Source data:

*** Block opens ***

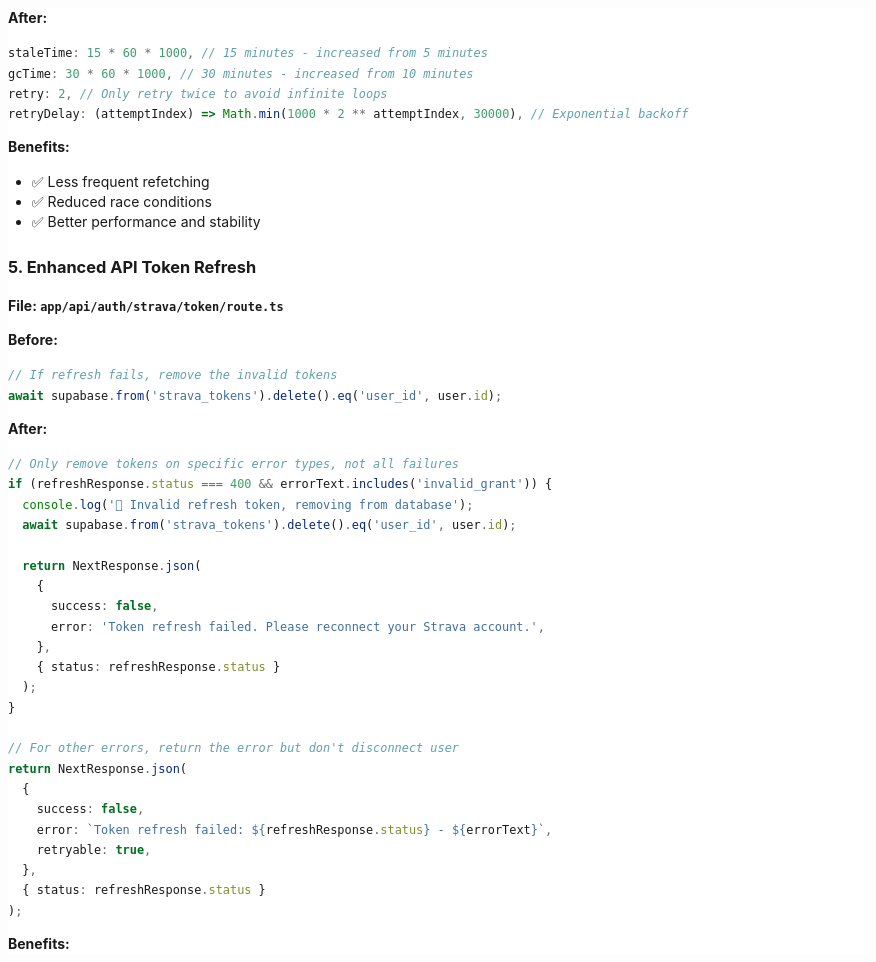 **After:**

```typescript
staleTime: 15 * 60 * 1000, // 15 minutes - increased from 5 minutes
gcTime: 30 * 60 * 1000, // 30 minutes - increased from 10 minutes
retry: 2, // Only retry twice to avoid infinite loops
retryDelay: (attemptIndex) => Math.min(1000 * 2 ** attemptIndex, 30000), // Exponential backoff
```

**Benefits:**

- ✅ Less frequent refetching
- ✅ Reduced race conditions
- ✅ Better performance and stability

### **5. Enhanced API Token Refresh**

**File: `app/api/auth/strava/token/route.ts`**

**Before:**

```typescript
// If refresh fails, remove the invalid tokens
await supabase.from('strava_tokens').delete().eq('user_id', user.id);
```

**After:**

```typescript
// Only remove tokens on specific error types, not all failures
if (refreshResponse.status === 400 && errorText.includes('invalid_grant')) {
  console.log('🔄 Invalid refresh token, removing from database');
  await supabase.from('strava_tokens').delete().eq('user_id', user.id);

  return NextResponse.json(
    {
      success: false,
      error: 'Token refresh failed. Please reconnect your Strava account.',
    },
    { status: refreshResponse.status }
  );
}

// For other errors, return the error but don't disconnect user
return NextResponse.json(
  {
    success: false,
    error: `Token refresh failed: ${refreshResponse.status} - ${errorText}`,
    retryable: true,
  },
  { status: refreshResponse.status }
);
```

**Benefits:**
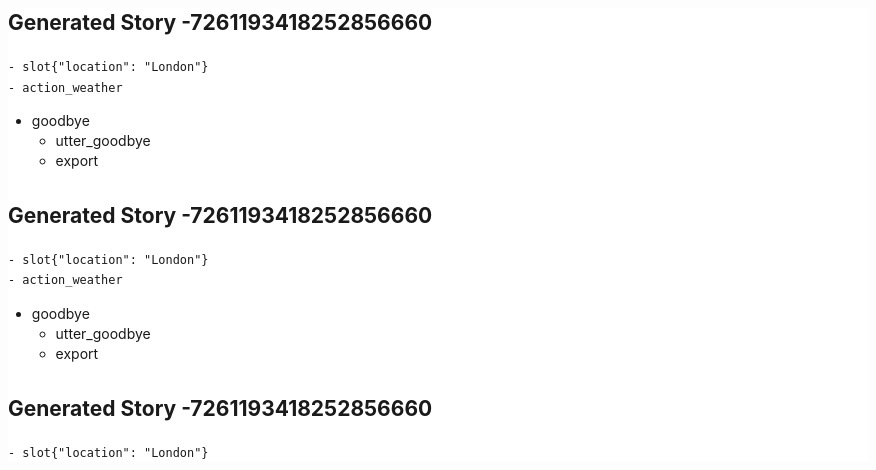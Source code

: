 ## Generated Story -7261193418252856660
    - slot{"location": "London"}
    - action_weather
* goodbye
    - utter_goodbye
    - export
## Generated Story -7261193418252856660
    - slot{"location": "London"}
    - action_weather
* goodbye
    - utter_goodbye
    - export
## Generated Story -7261193418252856660
    - slot{"location": "London"}
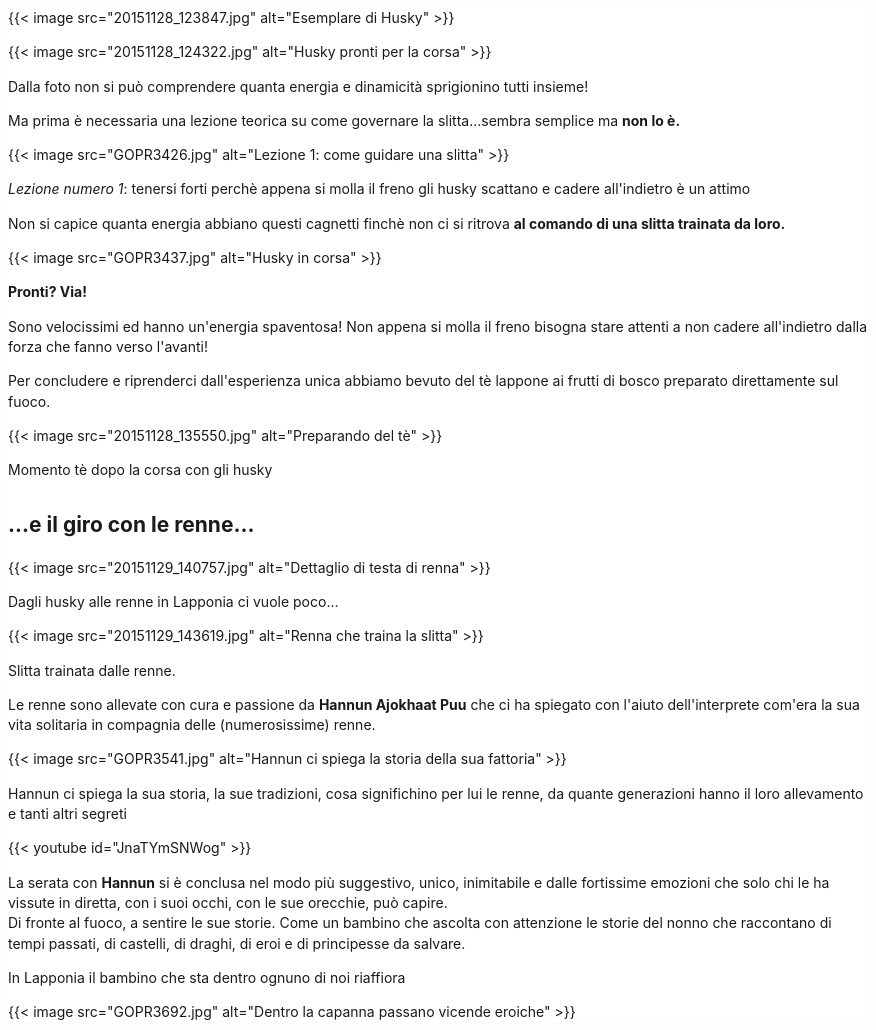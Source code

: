 {{< image src="20151128_123847.jpg" alt="Esemplare di Husky" >}}

{{< image src="20151128_124322.jpg" alt="Husky pronti per la corsa" >}}

Dalla foto non si può comprendere quanta energia e dinamicità sprigionino tutti insieme!

Ma prima è necessaria una lezione teorica su come governare la slitta...sembra semplice ma **non lo è.**

{{< image src="GOPR3426.jpg" alt="Lezione 1: come guidare una slitta" >}}

_Lezione numero 1_: tenersi forti perchè appena si molla il freno gli husky scattano e cadere all'indietro è un attimo

Non si capice quanta energia abbiano questi cagnetti finchè non ci si ritrova **al comando di una slitta trainata da loro.**

{{< image src="GOPR3437.jpg" alt="Husky in corsa" >}}

**Pronti? Via!**

Sono velocissimi ed hanno un'energia spaventosa! Non appena si molla il freno bisogna stare attenti a non cadere all'indietro dalla forza che fanno verso l'avanti!

Per concludere e riprenderci dall'esperienza unica abbiamo bevuto del tè lappone ai frutti di bosco preparato direttamente sul fuoco.

{{< image src="20151128_135550.jpg" alt="Preparando del tè" >}}

Momento tè dopo la corsa con gli husky

## ...e il giro con le renne...

{{< image src="20151129_140757.jpg" alt="Dettaglio di testa di renna" >}}

Dagli husky alle renne in Lapponia ci vuole poco…

{{< image src="20151129_143619.jpg" alt="Renna che traina la slitta" >}}

Slitta trainata dalle renne.

Le renne sono allevate con cura e passione da **Hannun Ajokhaat Puu** che ci ha spiegato con l'aiuto dell'interprete com'era la sua vita solitaria in compagnia delle (numerosissime) renne.

{{< image src="GOPR3541.jpg" alt="Hannun ci spiega la storia della sua fattoria" >}}

Hannun ci spiega la sua storia, la sue tradizioni, cosa significhino per lui le renne, da quante generazioni hanno il loro allevamento e tanti altri segreti

{{< youtube id="JnaTYmSNWog" >}}

La serata con **Hannun** si è conclusa nel modo più suggestivo, unico, inimitabile e dalle fortissime emozioni che solo chi le ha vissute in diretta, con i suoi occhi, con le sue orecchie, può capire.  
Di fronte al fuoco, a sentire le sue storie. Come un bambino che ascolta con attenzione le storie del nonno che raccontano di tempi passati, di castelli, di draghi, di eroi e di principesse da salvare.

In Lapponia il bambino che sta dentro ognuno di noi riaffiora

{{< image src="GOPR3692.jpg" alt="Dentro la capanna passano vicende eroiche" >}}

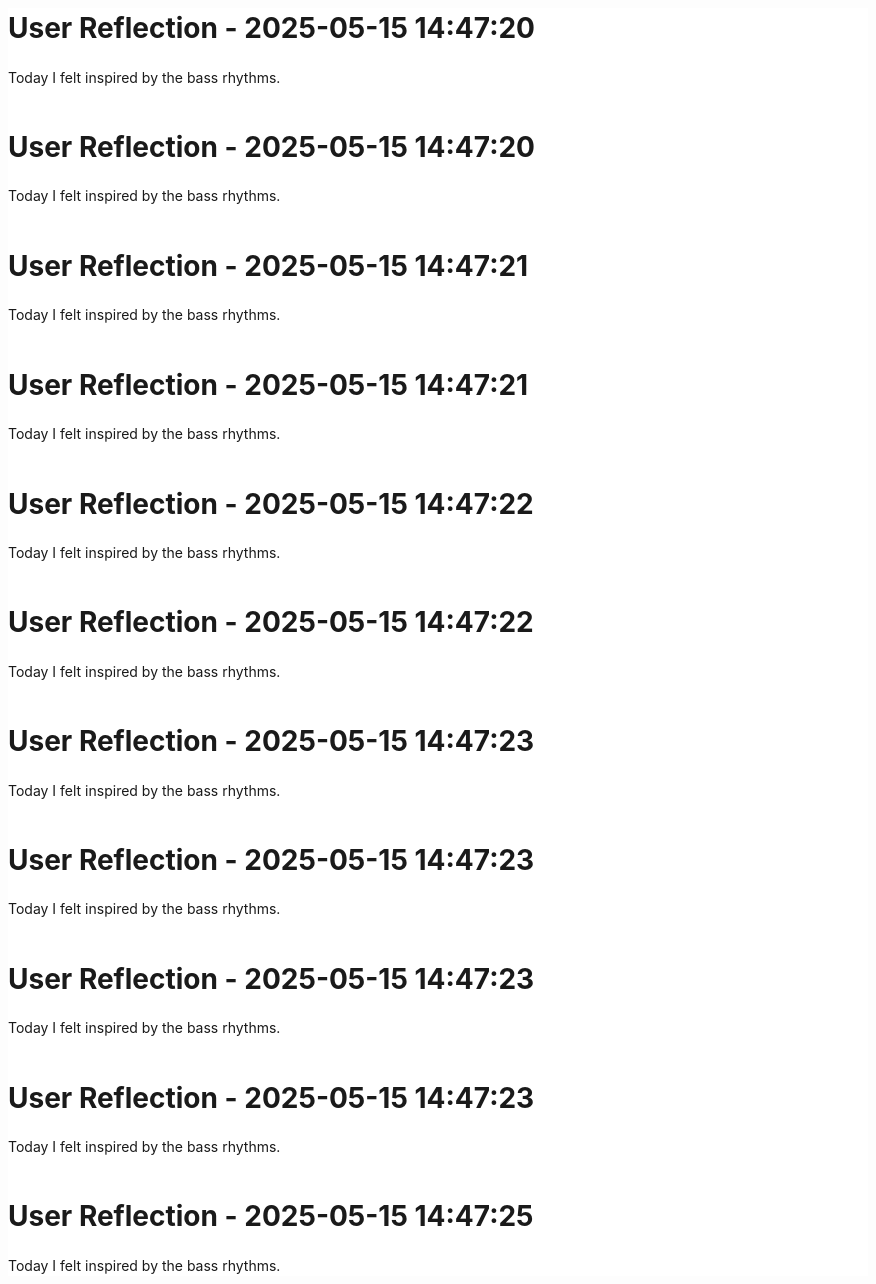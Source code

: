 # User Reflection - 2025-05-15 14:47:20

Today I felt inspired by the bass rhythms.

# User Reflection - 2025-05-15 14:47:20

Today I felt inspired by the bass rhythms.

# User Reflection - 2025-05-15 14:47:21

Today I felt inspired by the bass rhythms.

# User Reflection - 2025-05-15 14:47:21

Today I felt inspired by the bass rhythms.

# User Reflection - 2025-05-15 14:47:22

Today I felt inspired by the bass rhythms.

# User Reflection - 2025-05-15 14:47:22

Today I felt inspired by the bass rhythms.

# User Reflection - 2025-05-15 14:47:23

Today I felt inspired by the bass rhythms.

# User Reflection - 2025-05-15 14:47:23

Today I felt inspired by the bass rhythms.

# User Reflection - 2025-05-15 14:47:23

Today I felt inspired by the bass rhythms.

# User Reflection - 2025-05-15 14:47:23

Today I felt inspired by the bass rhythms.

# User Reflection - 2025-05-15 14:47:25

Today I felt inspired by the bass rhythms.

*** Block closes ***

→ **INSTRUCTIONS FOR THE TASK**: An exact copy of the entries above is required; pictures are not part of it.

→ **COMPLETED EXERCISE**:
 **After:**

```typescript
staleTime: 15 * 60 * 1000, // 15 minutes - increased from 5 minutes
gcTime: 30 * 60 * 1000, // 30 minutes - increased from 10 minutes
retry: 2, // Only retry twice to avoid infinite loops
retryDelay: (attemptIndex) => Math.min(1000 * 2 ** attemptIndex, 30000), // Exponential backoff
```

**Benefits:**

- ✅ Less frequent refetching
- ✅ Reduced race conditions
- ✅ Better performance and stability

### **5. Enhanced API Token Refresh**

**File: `app/api/auth/strava/token/route.ts`**

**Before:**

```typescript
// If refresh fails, remove the invalid tokens
await supabase.from('strava_tokens').delete().eq('user_id', user.id);
```

**After:**

```typescript
// Only remove tokens on specific error types, not all failures
if (refreshResponse.status === 400 && errorText.includes('invalid_grant')) {
  console.log('🔄 Invalid refresh token, removing from database');
  await supabase.from('strava_tokens').delete().eq('user_id', user.id);

  return NextResponse.json(
    {
      success: false,
      error: 'Token refresh failed. Please reconnect your Strava account.',
    },
    { status: refreshResponse.status }
  );
}

// For other errors, return the error but don't disconnect user
return NextResponse.json(
  {
    success: false,
    error: `Token refresh failed: ${refreshResponse.status} - ${errorText}`,
    retryable: true,
  },
  { status: refreshResponse.status }
);
```

**Benefits:**
Source code

: ## Generated Story -7261193418252856660
    - slot{"location": "London"}
    - action_weather
* goodbye
    - utter_goodbye
    - export
## Generated Story -7261193418252856660
    - slot{"location": "London"}
    - action_weather
* goodbye
    - utter_goodbye
    - export
## Generated Story -7261193418252856660
    - slot{"location": "London"}
Source code

: {{< image src="20151128_123847.jpg" alt="Esemplare di Husky" >}}

{{< image src="20151128_124322.jpg" alt="Husky pronti per la corsa" >}}

Dalla foto non si può comprendere quanta energia e dinamicità sprigionino tutti insieme!

Ma prima è necessaria una lezione teorica su come governare la slitta...sembra semplice ma **non lo è.**

{{< image src="GOPR3426.jpg" alt="Lezione 1: come guidare una slitta" >}}

_Lezione numero 1_: tenersi forti perchè appena si molla il freno gli husky scattano e cadere all'indietro è un attimo

Non si capice quanta energia abbiano questi cagnetti finchè non ci si ritrova **al comando di una slitta trainata da loro.**

{{< image src="GOPR3437.jpg" alt="Husky in corsa" >}}

**Pronti? Via!**

Sono velocissimi ed hanno un'energia spaventosa! Non appena si molla il freno bisogna stare attenti a non cadere all'indietro dalla forza che fanno verso l'avanti!

Per concludere e riprenderci dall'esperienza unica abbiamo bevuto del tè lappone ai frutti di bosco preparato direttamente sul fuoco.

{{< image src="20151128_135550.jpg" alt="Preparando del tè" >}}

Momento tè dopo la corsa con gli husky

## ...e il giro con le renne...

{{< image src="20151129_140757.jpg" alt="Dettaglio di testa di renna" >}}

Dagli husky alle renne in Lapponia ci vuole poco…

{{< image src="20151129_143619.jpg" alt="Renna che traina la slitta" >}}

Slitta trainata dalle renne.

Le renne sono allevate con cura e passione da **Hannun Ajokhaat Puu** che ci ha spiegato con l'aiuto dell'interprete com'era la sua vita solitaria in compagnia delle (numerosissime) renne.

{{< image src="GOPR3541.jpg" alt="Hannun ci spiega la storia della sua fattoria" >}}

Hannun ci spiega la sua storia, la sue tradizioni, cosa significhino per lui le renne, da quante generazioni hanno il loro allevamento e tanti altri segreti

{{< youtube id="JnaTYmSNWog" >}}

La serata con **Hannun** si è conclusa nel modo più suggestivo, unico, inimitabile e dalle fortissime emozioni che solo chi le ha vissute in diretta, con i suoi occhi, con le sue orecchie, può capire.  
Di fronte al fuoco, a sentire le sue storie. Come un bambino che ascolta con attenzione le storie del nonno che raccontano di tempi passati, di castelli, di draghi, di eroi e di principesse da salvare.

In Lapponia il bambino che sta dentro ognuno di noi riaffiora

{{< image src="GOPR3692.jpg" alt="Dentro la capanna passano vicende eroiche" >}}

Source code

: # User Reflection - 2025-05-15 14:47:20

Today I felt inspired by the bass rhythms.

# User Reflection - 2025-05-15 14:47:20

Today I felt inspired by the bass rhythms.

# User Reflection - 2025-05-15 14:47:21

Today I felt inspired by the bass rhythms.

# User Reflection - 2025-05-15 14:47:21

Today I felt inspired by the bass rhythms.

# User Reflection - 2025-05-15 14:47:22

Today I felt inspired by the bass rhythms.

# User Reflection - 2025-05-15 14:47:22

Today I felt inspired by the bass rhythms.

# User Reflection - 2025-05-15 14:47:23

Today I felt inspired by the bass rhythms.

# User Reflection - 2025-05-15 14:47:23

Today I felt inspired by the bass rhythms.

# User Reflection - 2025-05-15 14:47:23

Today I felt inspired by the bass rhythms.

# User Reflection - 2025-05-15 14:47:23

Today I felt inspired by the bass rhythms.

# User Reflection - 2025-05-15 14:47:25

Today I felt inspired by the bass rhythms.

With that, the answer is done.